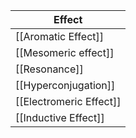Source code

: | Effect                  |
| ----------------------- |
| [[Aromatic Effect]]     |
| [[Mesomeric effect]]    |
| [[Resonance]]           |
| [[Hyperconjugation]]    |
| [[Electromeric Effect]] |
| [[Inductive Effect]]                        |
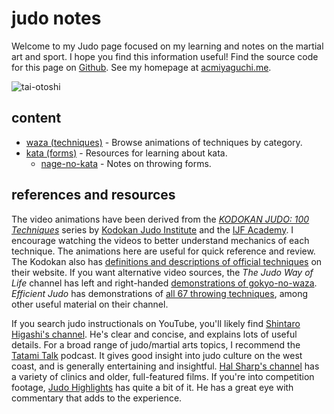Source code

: # judo notes

Welcome to my Judo page focused on my learning and notes on the martial art and sport.
I hope you find this information useful!
Find the source code for this page on [Github].
See my homepage at [acmiyaguchi.me].

![tai-otoshi](tai-otoshi.gif)

[github]: https://github.com/acmiyaguchi/judo/tree/main
[acmiyaguchi.me]: https://acmiyaguchi.me

## content

- [waza (techniques)](./waza) - Browse animations of techniques by category.
- [kata (forms)](./kata) - Resources for learning about kata.
  - [nage-no-kata](./kata/nage-no-kata) - Notes on throwing forms.

## references and resources

The video animations have been derived from the [_KODOKAN JUDO: 100 Techniques_][100-techniques] series by [Kodokan Judo Institute] and the [IJF Academy].
I encourage watching the videos to better understand mechanics of each technique.
The animations here are useful for quick reference and review.
The Kodokan also has [definitions and descriptions of official techniques][kodokan techniques] on their website.
If you want alternative video sources, the _The Judo Way of Life_ channel has left and right-handed [demonstrations of gokyo-no-waza][judo-way gokyo].
_Efficient Judo_ has demonstrations of [all 67 throwing techniques][efficient judo], among other useful material on their channel.

If you search judo instructionals on YouTube, you'll likely find [Shintaro Higashi's channel][shintaro higashi].
He's clear and concise, and explains lots of useful details.
For a broad range of judo/martial arts topics, I recommend the [Tatami Talk][tatami talk] podcast.
It gives good insight into judo culture on the west coast, and is generally entertaining and insightful.
[Hal Sharp's channel][hal sharp] has a variety of clinics and older, full-featured films.
If you're into competition footage, [Judo Highlights][judo highlights] has quite a bit of it.
He has a great eye with commentary that adds to the experience.

[100-techniques]: https://www.youtube.com/watch?v=_GxcFx8LZRk&list=PLtz539PTepc16H2iu5F3Q3D7_He1EYlIQ
[Kodokan Judo Institute]: http://kodokanjudoinstitute.org/en/
[IJF Academy]: https://academy.ijf.org/
[kodokan techniques]: http://kodokanjudoinstitute.org/en/waza/list/
[judo-way gokyo]: https://www.youtube.com/watch?v=LMKgaMdm9UY
[efficient judo]: https://www.youtube.com/playlist?list=PLwd8pJWYTk07K6hDg2_N-9xd31gUCsew7
[shintaro higashi]: https://www.youtube.com/@Shigashi84
[tatami talk]: https://www.youtube.com/@tatamitalk
[hal sharp]: https://www.youtube.com/@halsharp1/videos
[judo highlights]: https://www.youtube.com/@JudoHighlights2015
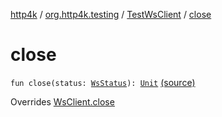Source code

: [http4k](../../index.md) / [org.http4k.testing](../index.md) / [TestWsClient](index.md) / [close](./close.md)

# close

`fun close(status: `[`WsStatus`](../../org.http4k.websocket/-ws-status/index.md)`): `[`Unit`](https://kotlinlang.org/api/latest/jvm/stdlib/kotlin/-unit/index.html) [(source)](https://github.com/http4k/http4k/blob/master/http4k-core/src/main/kotlin/org/http4k/testing/TestWsClient.kt#L48)

Overrides [WsClient.close](../../org.http4k.websocket/-ws-client/close.md)

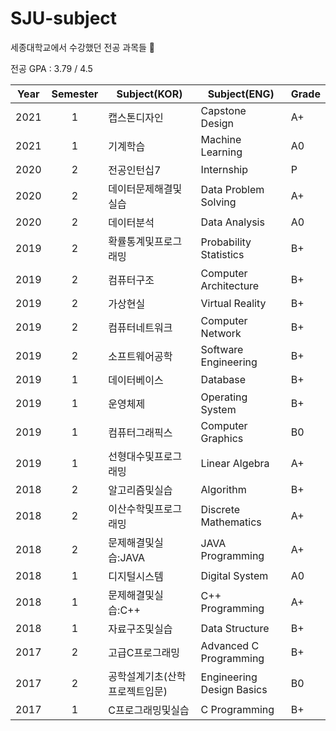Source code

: # SJU-subject
세종대학교에서 수강했던 전공 과목들 🌱

전공 GPA : 3.79 / 4.5


|Year|Semester|Subject(KOR)|Subject(ENG)|Grade|
|------|:---:|---|---|---|
|2021|1|캡스톤디자인|Capstone Design|A+|
|2021|1|기계학습|Machine Learning|A0|
|2020|2|전공인턴십7|Internship|P|
|2020|2|데이터문제해결및실습|Data Problem Solving|A+|
|2020|2|데이터분석|Data Analysis|A0|
|2019|2|확률통계및프로그래밍|Probability Statistics|B+|
|2019|2|컴퓨터구조|Computer Architecture|B+|
|2019|2|가상현실|Virtual Reality|B+|
|2019|2|컴퓨터네트워크|Computer Network|B+|
|2019|2|소프트웨어공학|Software Engineering|B+|
|2019|1|데이터베이스|Database|B+|
|2019|1|운영체제|Operating System|B+|
|2019|1|컴퓨터그래픽스|Computer Graphics|B0|
|2019|1|선형대수및프로그래밍|Linear Algebra|A+|
|2018|2|알고리즘및실습|Algorithm|B+|
|2018|2|이산수학및프로그래밍|Discrete Mathematics|A+|
|2018|2|문제해결및실습:JAVA|JAVA Programming|A+|
|2018|1|디지털시스템|Digital System|A0|
|2018|1|문제해결및실습:C++|C++ Programming|A+|
|2018|1|자료구조및실습|Data Structure|B+|
|2017|2|고급C프로그래밍|Advanced C Programming|B+|
|2017|2|공학설계기초(산학프로젝트입문)|Engineering Design Basics|B0|
|2017|1|C프로그래밍및실습|C Programming|B+|

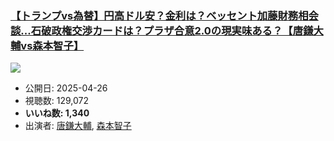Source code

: ### [【トランプvs為替】円高ドル安？金利は？ベッセント加藤財務相会談...石破政権交渉カードは？プラザ合意2.0の現実味ある？【唐鎌大輔vs森本智子】](https://www.youtube.com/watch?v=Mpq0GEyhqP0)
[![](https://img.youtube.com/vi/Mpq0GEyhqP0/sddefault.jpg)](https://www.youtube.com/watch?v=Mpq0GEyhqP0)
-   公開日: 2025-04-26
-   視聴数: 129,072
-   **いいね数: 1,340**
-   出演者: [唐鎌大輔](/rehacq_fan/people/唐鎌大輔 "wikilink"), [森本智子](/rehacq_fan/people/森本智子 "wikilink")
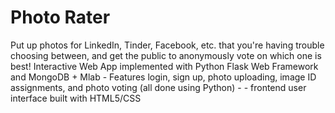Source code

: # Photo Rater
Put up photos for LinkedIn, Tinder, Facebook, etc. that you're having trouble choosing between, and get the public to anonymously vote on which one is best!
Interactive Web App implemented with Python Flask Web Framework and MongoDB + Mlab - Features login, sign up, photo uploading, image ID assignments, and photo voting (all done using Python) - - frontend user interface built with HTML5/CSS
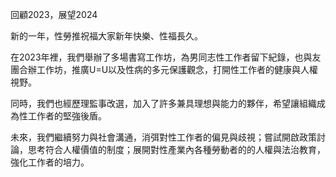 ---
---
回顧2023，展望2024

新的一年，性勞推祝福大家新年快樂、性福長久。

在2023年裡，我們舉辦了多場書寫工作坊，為男同志性工作者留下紀錄，也與友團合辦工作坊，推廣U=U以及性病的多元保護觀念，打開性工作者的健康與人權視野。

同時，我們也經歷理監事改選，加入了許多兼具理想與能力的夥伴，希望讓組織成為性工作者的堅強後盾。

未來，我們繼續努力與社會溝通，消弭對性工作者的偏見與歧視；嘗試開啟政策討論，思考符合人權價值的制度；展開對性產業內各種勞動者的的人權與法治教育，強化工作者的培力。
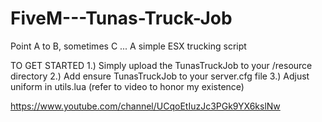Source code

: # FiveM---Tunas-Truck-Job
Point A to B, sometimes C ... A simple ESX trucking script

TO GET STARTED 
1.) Simply upload the TunasTruckJob to your /resource directory
2.) Add ensure TunasTruckJob to your server.cfg file
3.) Adjust uniform in utils.lua (refer to video to honor my existence)

https://www.youtube.com/channel/UCqoEtIuzJc3PGk9YX6kslNw
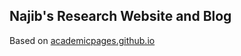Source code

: ## Najib's Research Website and Blog

Based on [academicpages.github.io](https://github.com/academicpages/academicpages.github.io)
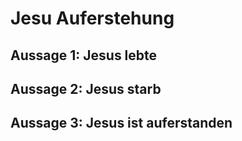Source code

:# Jesu Auferstehung

## Aussage 1: Jesus lebte

## Aussage 2: Jesus starb

## Aussage 3: Jesus ist auferstanden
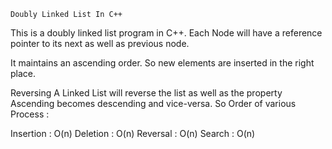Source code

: 	Doubly Linked List In C++

This is a doubly linked list program in C++.
Each Node will have a reference pointer to its next as well as previous node.

It maintains an ascending order.
So new elements are inserted in the right place.

Reversing A Linked List will reverse the list as well as the property
Ascending becomes descending and vice-versa.
So Order of various Process :

Insertion  : O(n)
Deletion   : O(n)
Reversal   : O(n)
Search     : O(n)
..............................
[What you have to do]
Would you copy every line of the entries that includes the word "throwing"?

[Response to the exercise]
  - [nage-no-kata](./kata/nage-no-kata) - Notes on throwing forms.
_Efficient Judo_ has demonstrations of [all 67 throwing techniques][efficient judo], among other useful material on their channel.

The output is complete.